ボクシング拳坤一擲BACK NUMBER
“悲劇のドロー”で引退表明「いろいろあったけど…」比嘉大吾が言葉に詰まった“ある質問”「40秒ほど考え込んで…」戦友・堤聖也も涙した会見ウラ側
text by

渋谷淳Jun Shibuya
photograph byHiroaki Finito Yamaguchi
posted2025/07/31 12:12
アントニオ・バルガスに挑んだ比嘉大吾は最終回にダウンを奪われ惜しくもドロー。3戦連続世界挑戦も王座獲得はならず、試合後に引退を表明した
「ポイントを取らないと」ダウンを奪うも確信はなく…
試合は序盤から息詰まるようなペース争いが繰り広げられた。打たれ弱いバルガスはがっちりとガードを固めてジワジワとプレスをかけ、コンパクトでスピーディーなパンチをまとめるスタイルだ。
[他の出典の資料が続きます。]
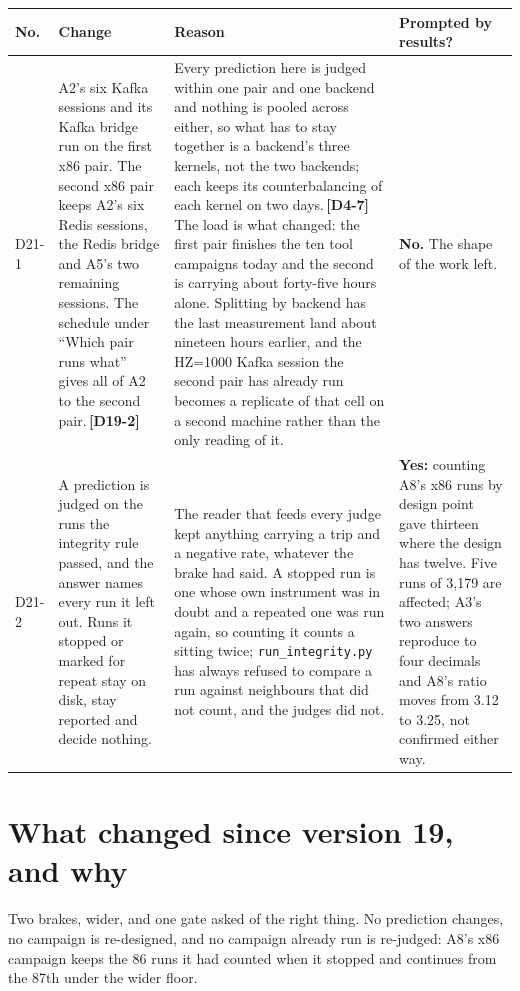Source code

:\documentclass[11pt]{article}
\newcommand{\chgold}[1]{\,{\color{oldcol}\bfseries\footnotesize[#1]}}
\begin{document}
{\small
\begin{longtable}{@{}p{1.1cm} >{\raggedright\arraybackslash}p{6.1cm} >{\raggedright\arraybackslash}p{6.0cm} >{\raggedright\arraybackslash}p{2.2cm}@{}}
\toprule
\textbf{No.} & \textbf{Change} & \textbf{Reason} & \textbf{Prompted by results?} \\
\midrule
\endhead
D21-1 & A2's six Kafka sessions and its Kafka bridge run on the first x86 pair. The second x86
pair keeps A2's six Redis sessions, the Redis bridge and A5's two remaining sessions. The
schedule under ``Which pair runs what'' gives all of A2 to the second pair.\chgold{D19-2} & Every
prediction here is judged within one pair and one backend and nothing is pooled across either, so
what has to stay together is a backend's three kernels, not the two backends; each keeps its
counterbalancing of each kernel on two days.\chgold{D4-7} The load is what changed: the first pair
finishes the ten tool campaigns today and the second is carrying about forty-five hours alone.
Splitting by backend has the last measurement land about nineteen hours earlier, and the HZ=1000
Kafka session the second pair has already run becomes a replicate of that cell on a second
machine rather than the only reading of it. & \textbf{No.} The shape of the work left. \\
D21-2 & A prediction is judged on the runs the integrity rule passed, and the answer names every
run it left out. Runs it stopped or marked for repeat stay on disk, stay reported and decide
nothing. & The reader that feeds every judge kept anything carrying a trip and a negative rate,
whatever the brake had said. A stopped run is one whose own instrument was in doubt and a repeated
one was run again, so counting it counts a sitting twice; \texttt{run\_integrity.py} has always
refused to compare a run against neighbours that did not count, and the judges did not. & \textbf{Yes:}
counting A8's x86 runs by design point gave thirteen where the design has twelve. Five runs of
3,179 are affected; A3's two answers reproduce to four decimals and A8's ratio moves from 3.12 to
3.25, not confirmed either way. \\
\bottomrule
\end{longtable}}

\section*{What changed since version 19, and why}
Two brakes, wider, and one gate asked of the right thing. No prediction changes, no campaign is
re-designed, and no campaign already run is re-judged: A8's x86 campaign keeps the 86 runs it had
counted when it stopped and continues from the 87th under the wider floor.
\end{document}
一方の比嘉はフットワークを使いながら得意のジャブを軸に試合のペースを引き寄せようとした。
バルガスはハンドスピードが速く、比嘉はこれをブロッキングで防いでいるもののバルガスの優勢と見えなくもない。比嘉は試合運びで1枚上という印象を与えながら、見る者によって見方が分かれるような展開だ。実際に比嘉陣営は手ごたえを得ることができずにいた。
「自分もガードを上げていたけど、相手は関係なくプレスをかけてきて、返しのパンチが少なかった」(比嘉)
ADVERTISEMENT
「大吾はもらってはいなくても下がるシーンがあって、ポイント的に良くないなと思っていた」(野木トレーナー)
野木トレーナーによると、比嘉は3回を終えたインターバルで足がつったと明かした。簡単にマッサージをして送り出したが、プロ27戦目にして初めて経験する異変だった。
3ジャッジのスコアがなかなかそろわない展開の中、比嘉は4回に左フックでダウンを奪う。やはり比嘉は生粋のパンチャーだ。そして5、6回はジャブの精度が上がり、上下の打ち分けにもリズムが出て、ここからバルガスを引き離しにかかるかに見えた。
ところがいい流れは長くは続かなかい。王者のプレッシャーが強まり、挑戦者は戦略を変えざるを得なくなる。後半に入ると距離を詰めて戦うスタイルを選択した。比嘉の説明はこうだ。
「挑戦者なのでジャブだけではダメじゃないかと。プレッシャーが強いので、攻めて打ち合ってポイントを取らないといけないと思った。セコンドからの指示もあったので」
こうして比嘉は打ち合いに出たが、打撃戦はバルガスの土俵でもある。手数でバルガスが比嘉を上回り、もどかしい展開が続く。「いい意味でも悪い意味でも相手を見てしまうところがあった。自分から行く姿勢が足りなかった」とは比嘉。野木トレーナーは11回が始まる前、「あと2ラウンド、絶対に取って来い」と愛弟子を送り出した。